3.- La fe de Pedro es la primera piedra que se coloca sobre la piedra angular para edificar la comunidad.
Jesús felicita a Pedro por su confesión de fe y porque esa afirmación de fe se la ha comunicado directamente el Padre del cielo. A partir de esa roca que es la fe de Pedro arranca la comunidad de Jesús. La pregunta hecha a Pedro se convierte en el paradigma del recorrido que realiza cada persona creyente para llegar a la misma confesión de Pedro: Tú eres el Mesías, el Hijo de Dios vivo.
4.- Nuevas piedras se van añadiendo para continuar edificando la comunidad. Lo afirma con toda claridad el propio Pedro: “también vosotros, como piedras vivas, vais entrando en la construcción del templo espiritual” (1Pe 2,5). La primera carta de Pedro, aceptada generalmente como auténtica, nos indica que Pedro se había quedado muy bien con el cante. Por otra parte, las palabras que dice Jesús a Pedro (“lo que ates en la tierra quedará atado en el cielo, y lo que desates en la tierra quedará desatado en el cielo”)
las aplica poco después a todos los miembros de la comunidad: “Os aseguro que todo lo que atéis en la tierra quedará atado en el cielo, y todo lo que desatéis en la tierra quedará desatado en el cielo” (Mt 18,18).

Todo el pasaje que comentamos se considera un relato teológico más que una narración histórica. Es decir, refleja la fe de la comunidad, expresada en forma de relato. Una técnica literaria y catequética que es muy frecuente en los evangelios y en otros escritos bíblicos.

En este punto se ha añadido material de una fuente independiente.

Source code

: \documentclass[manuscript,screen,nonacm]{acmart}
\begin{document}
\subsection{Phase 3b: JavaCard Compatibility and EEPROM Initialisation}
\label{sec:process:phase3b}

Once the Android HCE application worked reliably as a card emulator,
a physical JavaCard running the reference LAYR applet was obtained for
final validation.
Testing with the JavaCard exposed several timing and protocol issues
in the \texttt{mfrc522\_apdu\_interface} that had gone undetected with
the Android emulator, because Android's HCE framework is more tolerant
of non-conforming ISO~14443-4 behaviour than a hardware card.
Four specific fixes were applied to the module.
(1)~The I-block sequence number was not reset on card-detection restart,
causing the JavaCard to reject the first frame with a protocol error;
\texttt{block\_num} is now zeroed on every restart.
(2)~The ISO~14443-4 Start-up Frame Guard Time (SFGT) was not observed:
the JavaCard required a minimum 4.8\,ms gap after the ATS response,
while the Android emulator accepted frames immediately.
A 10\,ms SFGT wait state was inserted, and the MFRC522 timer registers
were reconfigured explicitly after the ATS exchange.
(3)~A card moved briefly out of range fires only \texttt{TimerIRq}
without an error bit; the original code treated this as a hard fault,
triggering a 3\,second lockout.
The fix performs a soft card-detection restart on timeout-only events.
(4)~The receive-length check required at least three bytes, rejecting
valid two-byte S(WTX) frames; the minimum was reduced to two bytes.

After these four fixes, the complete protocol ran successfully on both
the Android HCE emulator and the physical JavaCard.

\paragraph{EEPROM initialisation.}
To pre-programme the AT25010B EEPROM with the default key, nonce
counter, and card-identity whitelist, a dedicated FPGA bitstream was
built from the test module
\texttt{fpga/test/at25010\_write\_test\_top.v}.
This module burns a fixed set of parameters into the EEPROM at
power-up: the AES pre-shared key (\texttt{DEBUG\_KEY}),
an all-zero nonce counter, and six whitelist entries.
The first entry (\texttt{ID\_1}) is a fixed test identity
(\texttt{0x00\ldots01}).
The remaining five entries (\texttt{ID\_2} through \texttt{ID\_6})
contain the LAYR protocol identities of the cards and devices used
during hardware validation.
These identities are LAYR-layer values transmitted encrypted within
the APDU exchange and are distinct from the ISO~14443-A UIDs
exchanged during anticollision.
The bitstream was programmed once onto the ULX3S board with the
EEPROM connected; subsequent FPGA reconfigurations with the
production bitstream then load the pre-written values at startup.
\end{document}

Lo mismo que hablamos del Jesús histórico y del Cristo de la fe, también se ha establecido un paralelo entre el Simón de la historia y el Pedro de la fe.

Efectivamente, Pedro tuvo una capacidad conciliadora entre las dos primeras incipientes comunidades: la judeocristiana, liderada por Santiago, el hermano del Señor, y la helenista, liderada por Pablo. Por cierto, que ninguno de los dos líderes pertenecía al grupo de los Doce. Y ninguno de los dos era aceptado por el grupo contrario.

Ahí está Pedro que no era el líder ideal para ninguna de las dos comunidades. Por una parte, tras la conversión del centurión Cornelio “cuando Pedro subió a la ciudad de Jerusalén, los partidarios de la circuncisión le reprochaban:

 -Has entrado en casa de incircuncisos y has comido con ellos.” (Hch 11,2-3). Y, del otro lado, Pablo se enfrentó a Pedro en Antioquía: “tuve que encararme con él, porque se había hecho culpable. Antes que llegaran ciertos individuos de parte de Santiago, comía con los paganos; pero llegados aquéllos empezó a retraerse y ponerse aparte, temiendo a los partidarios de la circuncisión.” (Gál 2,11-12).

Ese Pedro, nada autoritario y más bien indeciso, tuvo la suficiente capacidad de maniobra para llegar a un consenso en la asamblea de Jerusalén, hacia el año 50 (Hch 4,15-29).  La comunidad cristiana reconoce en Pedro esa capacidad para la conciliación y el consenso. Un liderazgo efectivo que nada tiene que ver con la sucesión apostólica o con un supuesto y anacrónico obispado de Pedro en Roma.

Rodeando toda la gigantesca cúpula de la basílica de San Pedro en Roma, aparece inscrita en griego y en latín la frase que estamos comentando. Prescindiendo de la deslumbrante belleza del edificio, uno tiene la aplastante evidencia, una irritada y entristecida evidencia de que esa  proclamación triunfalista contradice frontalmente las palabras que Jesús dijo a Pedro. Nos encontramos más bien ante una manifestación patológica de vanidad humana, sacralizada y transfigurada en soberbia religiosa: la única religión verdadera… esa tentadora aspiración de tantas religiones.

Por mi parte, prefiero volver a la humilde metáfora que utiliza Pedro en su carta: “piedras vivas”, personas activas, dinámicas y comprometidas que van construyendo lo que Pedro llama “el templo espiritual”. Es decir, una comunidad de personas iguales, con liderazgos y con responsabilidades compartidas…: ¡piedras vivas!